If you’re really worried, accuse them of plotting a coup. Make sure the accusations are lurid. Follow this up with show trials. (Did you remember to fill the judiciary with your loyalists? No one will bother to read the indictments carefully to see if they even make sense.)
14. Gain control of the media and turn it into a non-stop propaganda machine.
Bang on and on about the left-wing bias and treasonous instincts of the journalists. Repeat this until no one believes a word they say.
Transform state media into a partisan cheering section (obviously).
Harass and fine private media into a shadow of itself and let regime loyalist oligarchs purchase the carcass.
Demonize journalists to the point that no one much minds if they disappear under mysterious circumstances. (Let your thugs handle this.)
Arrest a few pour encourager les autres. Soon, you won’t need to censor them—they’ll do it themselves.
Make sure the tech bros understand which side of the bread is buttered: You’ll need them to make sure ugly stories just disappear.
14. Harass civil society.
Who needs these lunatics whining about “civil rights?” Audit their taxes. Say they’re funded by foreigners. Or controlled by George Soros. Whatever they are, they’re enemies of the people.
They’re probably backed by some oligarch whose life you can make miserable. Dry up their funding.
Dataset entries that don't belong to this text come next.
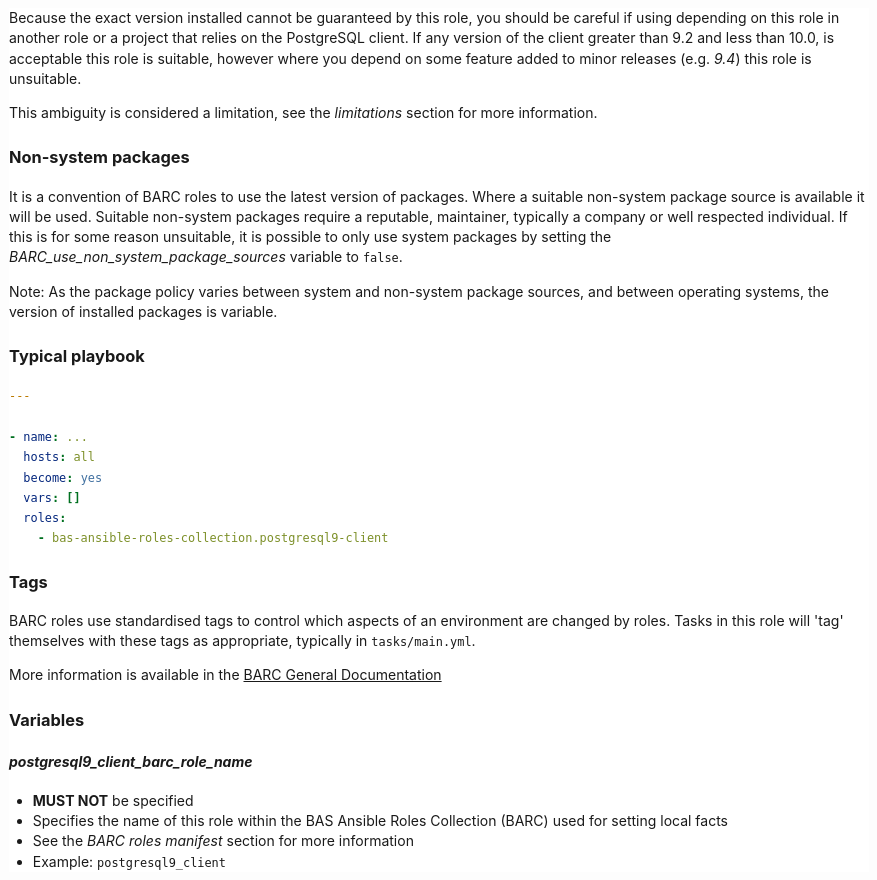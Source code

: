 Because the exact version installed cannot be guaranteed by this role, you should be careful if using depending on this
role in another role or a project that relies on the PostgreSQL client. If any version of the client greater than 9.2
and less than 10.0, is acceptable this role is suitable, however where you depend on some feature added to minor
releases (e.g. *9.4*) this role is unsuitable.

This ambiguity is considered a limitation, see the *limitations* section for more information.

### Non-system packages

It is a convention of BARC roles to use the latest version of packages. Where a suitable non-system package source is
available it will be used. Suitable non-system packages require a reputable, maintainer, typically a company or well
respected individual. If this is for some reason unsuitable, it is possible to only use system packages by setting the
*BARC_use_non_system_package_sources* variable to `false`.

Note: As the package policy varies between system and non-system package sources, and between operating systems, the
version of installed packages is variable.

### Typical playbook

```yaml
---

- name: ...
  hosts: all
  become: yes
  vars: []
  roles:
    - bas-ansible-roles-collection.postgresql9-client
```

### Tags

BARC roles use standardised tags to control which aspects of an environment are changed by roles.
Tasks in this role will 'tag' themselves with these tags as appropriate, typically in `tasks/main.yml`.

More information is available in the
[BARC General Documentation](https://antarctica.hackpad.com/BARC-Overview-and-Policies-SzcHzHvitkt#:h=Appendix-B---BARC-Standardised)

### Variables

#### *postgresql9_client_barc_role_name*

* **MUST NOT** be specified
* Specifies the name of this role within the BAS Ansible Roles Collection (BARC) used for setting local facts
* See the *BARC roles manifest* section for more information
* Example: `postgresql9_client`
Note: Do not be too heavy-handed with this. Persecute elites, not ordinary people. You want ordinary people to check out completely and watch sports. If you persecute people like them, they’ll start paying attention. (If you’ve smeared and delegitimized the elites properly, ordinary people won’t care if you persecute them. They’ll love it, in fact.)
15. Reorient your foreign policy toward Russia.
Russia’s a special friend who will do your dirty work for you so you can keep your hands clean. They’ll spy on your opponents and leak the emails. They’ll help you get your message out on social media. They’ll harass your critics. If some up-and-coming politician is giving you a pain in the ass, they can give him a hideously disfiguring skin disease. No one will ever be able to pin it on you. (Did you remember to neutralize your intelligence agencies?)
No need for a paper trail or a phone call. Just wash their back and they’ll wash yours. It will drive your enemies nuts that they can’t find the smoking gun.
If anyone wonders what’s up, call them a conspiracy theorist.
Send them a little thank-you note by surrounding yourself with people who understand Russia’s point of view. Everyone likes to be understood. (Don’t overdo it, though.)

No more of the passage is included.